Beginning with the opening line of the entries, return every line through the one containing "Da Bäume theoretisch", both included, and nothing else. Omit pictures.

(SUPPLIED MATERIAL)

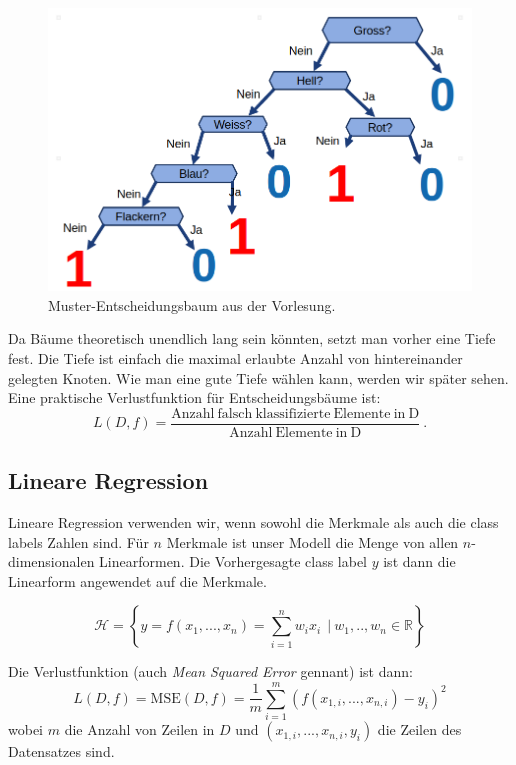 \begin{figure}[h]
    \centering
    \includegraphics[scale=0.4]{Figures/ML-Baum.png}
    \caption{Muster-Entscheidungsbaum aus der Vorlesung.}
    \label{fig:ml-baum}
\end{figure}

Da Bäume theoretisch unendlich lang sein könnten, setzt man vorher eine Tiefe fest. Die Tiefe ist einfach die maximal erlaubte Anzahl von hintereinander gelegten Knoten. Wie man eine gute Tiefe wählen kann, werden wir später sehen.\\

Eine praktische Verlustfunktion für Entscheidungsbäume ist:
\begin{equation}
    L(D,f) = \frac{\mathrm{Anzahl ~falsch ~klassifizierte ~Elemente ~in ~D}}{\mathrm{Anzahl ~Elemente ~in ~D}}~.
\end{equation}
\subsection{Lineare Regression}
Lineare Regression verwenden wir, wenn sowohl die Merkmale als auch die class labels  Zahlen sind. 
Für $n$ Merkmale ist unser Modell die Menge von allen $n$-dimensionalen Linearformen. 
Die Vorhergesagte class label $y$ ist dann die Linearform angewendet auf die Merkmale.

\begin{equation}
    \mathcal{H} = \left\{ y=f(x_1,...,x_n) = \sum_{i=1}^n w_ix_i ~~|~w_1,..,w_n \in \mathbb{R}\right\}
\end{equation}

Die Verlustfunktion (auch \textit{Mean Squared Error} gennant) ist dann:
\begin{equation}
    L(D, f) = \mathrm{MSE}(D,f) = \frac{1}{m} \sum_{i=1}^m (f(x_{1,i},...,x_{n,i}) - y_i)^2
\end{equation}
wobei $m$ die Anzahl von Zeilen in $D$ und $(x_{1,i},...,x_{n,i},y_i)$ die Zeilen des Datensatzes sind.\\

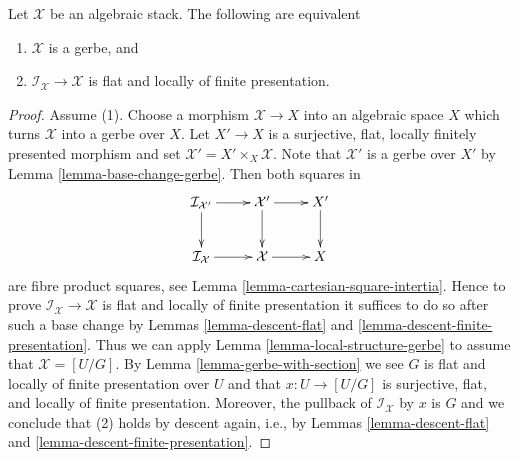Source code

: \begin{proposition}
\label{proposition-when-gerbe}
Let $\mathcal{X}$ be an algebraic stack. The following are equivalent
\begin{enumerate}
\item $\mathcal{X}$ is a gerbe, and
\item $\mathcal{I}_\mathcal{X} \to \mathcal{X}$ is flat and locally of
finite presentation.
\end{enumerate}
\end{proposition}

\begin{proof}
Assume (1). Choose a morphism $\mathcal{X} \to X$ into an algebraic space $X$
which turns $\mathcal{X}$ into a gerbe over $X$. Let $X' \to X$ is a
surjective, flat, locally finitely presented morphism and
set $\mathcal{X}' = X' \times_X \mathcal{X}$. Note that $\mathcal{X}'$
is a gerbe over $X'$ by
Lemma \ref{lemma-base-change-gerbe}.
Then both squares in
$$
\xymatrix{
\mathcal{I}_{\mathcal{X}'} \ar[r] \ar[d] &
\mathcal{X}' \ar[r] \ar[d] & X' \ar[d] \\
\mathcal{I}_\mathcal{X} \ar[r] &
\mathcal{X} \ar[r] & X
}
$$
are fibre product squares, see
Lemma \ref{lemma-cartesian-square-intertia}.
Hence to prove $\mathcal{I}_\mathcal{X} \to \mathcal{X}$ is flat and
locally of finite presentation it suffices to do so after such a base
change by
Lemmas \ref{lemma-descent-flat} and
\ref{lemma-descent-finite-presentation}.
Thus we can apply
Lemma \ref{lemma-local-structure-gerbe}
to assume that $\mathcal{X} = [U/G]$.
By
Lemma \ref{lemma-gerbe-with-section}
we see $G$ is flat and locally of finite presentation over $U$ and
that $x : U \to [U/G]$ is surjective, flat, and locally of finite
presentation. Moreover, the pullback of $\mathcal{I}_\mathcal{X}$
by $x$ is $G$ and we conclude that (2) holds by descent again, i.e., by
Lemmas \ref{lemma-descent-flat} and
\ref{lemma-descent-finite-presentation}.


\end{proof}
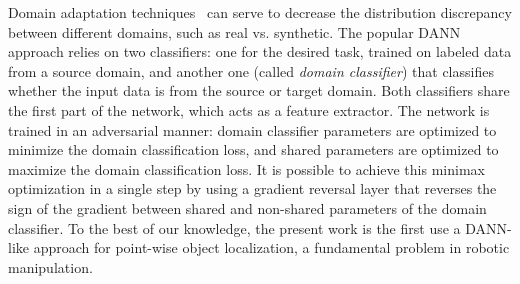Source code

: \documentclass[letterpaper, 10 pt, conference]{ieeeconf}  %
\newcommand{\phil}[1]{\textcolor{blue}{#1}}
\begin{document}
Domain adaptation techniques~\cite{wang2018deep,csurka2017domain} can serve to decrease the distribution discrepancy between different domains, such as real vs. synthetic. The popular DANN~\cite{ganin2016domain} approach relies on two classifiers: one for the desired task, trained on labeled data from a source domain, and another one (called \emph{domain classifier}) that classifies whether the input data is from the source or target domain. Both classifiers share the first part of the network, which acts as a feature extractor. The network is trained in an adversarial manner: domain classifier parameters are optimized to minimize the domain classification loss, and shared parameters are optimized to maximize the domain classification loss. It is possible to achieve this minimax optimization in a single step by using a gradient reversal layer that reverses the sign of the gradient between shared and non-shared parameters of the domain classifier. To the best of our knowledge, the present work is the first use a DANN-like approach for point-wise object localization, a fundamental problem in robotic manipulation.
\end{document}
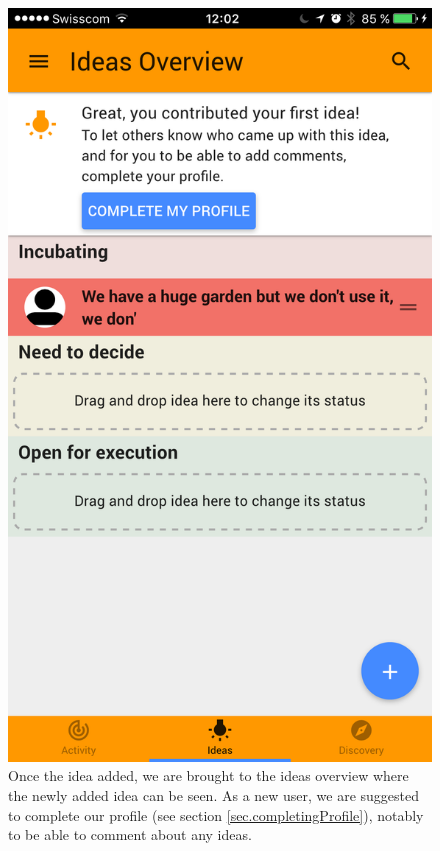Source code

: \documentclass[a4paper,12pt,twoside]{article}
\begin{document}
\begin{figure}[!htb]
    \hfill
    \begin{minipage}[t]{.32\textwidth}
        \centering
        \includegraphics[width=\textwidth]{images/flow_addIdea_3.png}
        \caption{Once the idea added, we are brought to the ideas overview where the newly added idea can be seen. As a new user, we are suggested to complete our profile (see section \ref{sec.completingProfile}), notably to be able to comment about any ideas.}
    \end{minipage}
\end{figure}
\end{document}
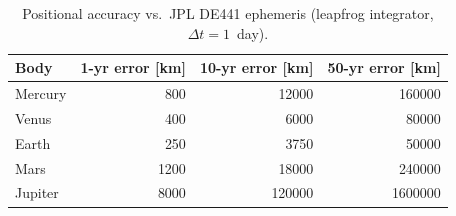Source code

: \begin{table}[htbp]
\centering
\caption{Positional accuracy vs.\ JPL DE441 ephemeris (leapfrog integrator, $\Delta t = 1$~day).}
\label{tab:ephemeris}
\begin{tabular}{lrrr}
\toprule
Body & 1-yr error [km] & 10-yr error [km] & 50-yr error [km] \\
\midrule
Mercury & 800 & 12000 & 160000 \\
Venus & 400 & 6000 & 80000 \\
Earth & 250 & 3750 & 50000 \\
Mars & 1200 & 18000 & 240000 \\
Jupiter & 8000 & 120000 & 1600000 \\
\bottomrule
\end{tabular}
\end{table}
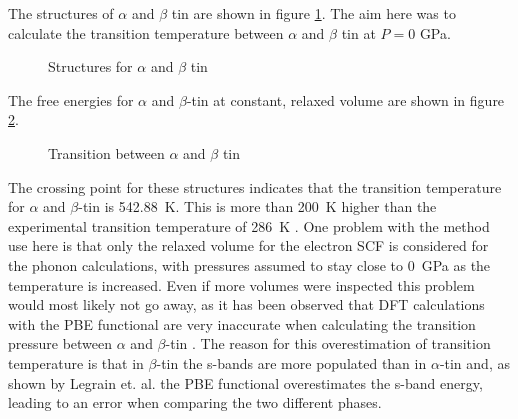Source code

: \documentclass[12pt]{article}
\begin{document}
The structures of $\alpha$ and $\beta$ tin are shown in figure \ref{fig:alpha_and_beta_tin}. The aim here was to calculate the transition temperature between $\alpha$ and $\beta$ tin at $P=0$ GPa.
\begin{figure}
	\centering
	\qquad
	\qquad
	\caption{Structures for $\alpha$ and $\beta$ tin}
	\label{fig:alpha_and_beta_tin}
\end{figure}

The free energies for $\alpha$ and $\beta$-tin at constant, relaxed volume are shown in figure \ref{fig:sn_transition}.

\begin{figure}
	\centering
	
	\caption{Transition between $\alpha$ and $\beta$ tin}
	\label{fig:sn_transition}
\end{figure}

The crossing point for these structures indicates that the transition temperature for $\alpha$ and $\beta$-tin is \SI{542.88}{\kelvin}. This is more than \SI{200}{\kelvin} higher than the experimental transition temperature of \SI{286}{\kelvin} \cite{Raynor101}. 
One problem with the method use here is that only the relaxed volume for the electron SCF is considered for the phonon calculations, with pressures assumed to stay close to \SI{0}{\giga\pascal} as the temperature is increased.
Even if more volumes were inspected this problem would most likely not go away, as it has been observed that DFT calculations with the PBE functional are very inaccurate when calculating the transition pressure between $\alpha$ and $\beta$-tin \cite{legrain2016understanding}. The reason for this overestimation of transition temperature is that in $\beta$-tin the s-bands are more populated than in $\alpha$-tin and, as shown by Legrain et. al. the PBE functional overestimates the s-band energy, leading to an error when comparing the two different phases.
\end{document}

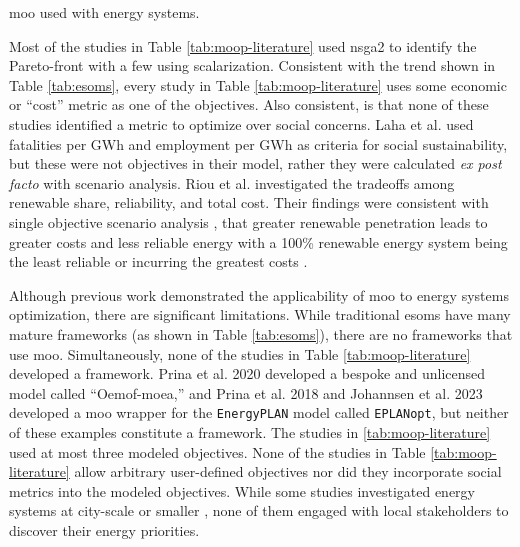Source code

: \begin{table}[ht!]
    \centering
    \caption{\ac{moo} used with energy systems.}
    \label{tab:moop-literature}
    \resizebox*{\textwidth}{!}{}
\end{table}
Most of the studies in Table \ref{tab:moop-literature} used \ac{nsga2} to
identify the Pareto-front with a few using scalarization. Consistent with the
trend shown in Table \ref{tab:esoms}, every study in Table
\ref{tab:moop-literature} uses some economic or ``cost'' metric as one of the
objectives. Also consistent, is that none of these studies identified a metric
to optimize over social concerns. Laha et al. \cite{laha_low_2021} used
fatalities per GWh and employment per GWh as criteria for social sustainability,
but these were not objectives in their model, rather they were calculated
\textit{ex post facto} with scenario analysis. Riou et al.
\cite{riou_multi-objective_2021} investigated the tradeoffs among renewable
share, reliability, and total cost. Their findings were consistent with single
objective scenario analysis \cite{de_sisternes_value_2016}, that greater
renewable penetration leads to greater costs and less reliable energy with a
100\% renewable energy system being the least reliable or incurring the greatest
costs \cite{riou_multi-objective_2021}. 

Although previous work demonstrated the applicability of \ac{moo} to energy
systems optimization, there are significant limitations. While traditional
\acp{esom} have many mature frameworks (as shown in Table \ref{tab:esoms}),
there are no frameworks that use \ac{moo}. Simultaneously, none of the studies
in Table \ref{tab:moop-literature} developed a framework. Prina et al. 2020
\cite{prina_multi-objective_2020} developed a bespoke and unlicensed model
called ``Oemof-moea,'' and Prina et al. 2018 \cite{prina_multi-objective_2018}
and Johannsen et al. 2023 \cite{johannsen_municipal_2023} developed a \ac{moo}
wrapper for the \texttt{EnergyPLAN} model called \texttt{EPLANopt}, but neither of
these examples constitute a framework. The studies in \ref{tab:moop-literature}
used at most three modeled
objectives\cite{riou_multi-objective_2021,de-leon_almaraz_deployment_2015,
de-leon_almaraz_assessment_2013}. None of the studies in Table
\ref{tab:moop-literature} allow arbitrary user-defined objectives nor did they 
incorporate social metrics into the modeled objectives. While some
studies investigated energy systems at city-scale or smaller
\cite{riou_multi-objective_2021,
mayer_environmental_2020,fleischhacker_portfolio_2019,johannsen_municipal_2023},
none of them engaged with local stakeholders to discover their energy
priorities.

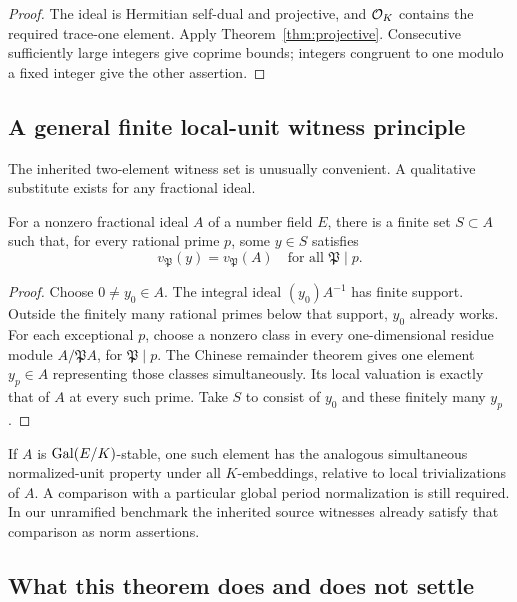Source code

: \begin{proof}
The ideal is Hermitian self-dual and projective, and $\mathcal O_K$ contains the required trace-one element. Apply Theorem~\ref{thm:projective}. Consecutive sufficiently large integers give coprime bounds; integers congruent to one modulo a fixed integer give the other assertion.
\end{proof}

\subsection{A general finite local-unit witness principle}

The inherited two-element witness set is unusually convenient. A qualitative substitute exists for any fractional ideal.

\begin{lemma}\label{lem:local-generators}
For a nonzero fractional ideal $A$ of a number field $E$, there is a finite set $S\subset A$ such that, for every rational prime $p$, some $y\in S$ satisfies
\[
 v_{\mathfrak P}(y)=v_{\mathfrak P}(A)
 \quad\text{for all }\mathfrak P\mid p.
\]
\end{lemma}

\begin{proof}
Choose $0\ne y_0\in A$. The integral ideal $(y_0)A^{-1}$ has finite support. Outside the finitely many rational primes below that support, $y_0$ already works. For each exceptional $p$, choose a nonzero class in every one-dimensional residue module $A/\mathfrak P A$, for $\mathfrak P\mid p$. The Chinese remainder theorem gives one element $y_p\in A$ representing those classes simultaneously. Its local valuation is exactly that of $A$ at every such prime. Take $S$ to consist of $y_0$ and these finitely many $y_p$.
\end{proof}

If $A$ is $\operatorname{Gal}(E/K)$-stable, one such element has the analogous simultaneous normalized-unit property under all $K$-embeddings, relative to local trivializations of $A$. A comparison with a particular global period normalization is still required. In our unramified benchmark the inherited source witnesses already satisfy that comparison as norm assertions.

\subsection{What this theorem does and does not settle}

(End SUPPLIED MATERIAL)

→ THE COMPLETED TASK:
 \begin{figure}[h]
    \centering
    \includegraphics[scale=0.4]{Figures/ML-Baum.png}
    \caption{Muster-Entscheidungsbaum aus der Vorlesung.}
    \label{fig:ml-baum}
\end{figure}

Da Bäume theoretisch unendlich lang sein könnten, setzt man vorher eine Tiefe fest. Die Tiefe ist einfach die maximal erlaubte Anzahl von hintereinander gelegten Knoten. Wie man eine gute Tiefe wählen kann, werden wir später sehen.\\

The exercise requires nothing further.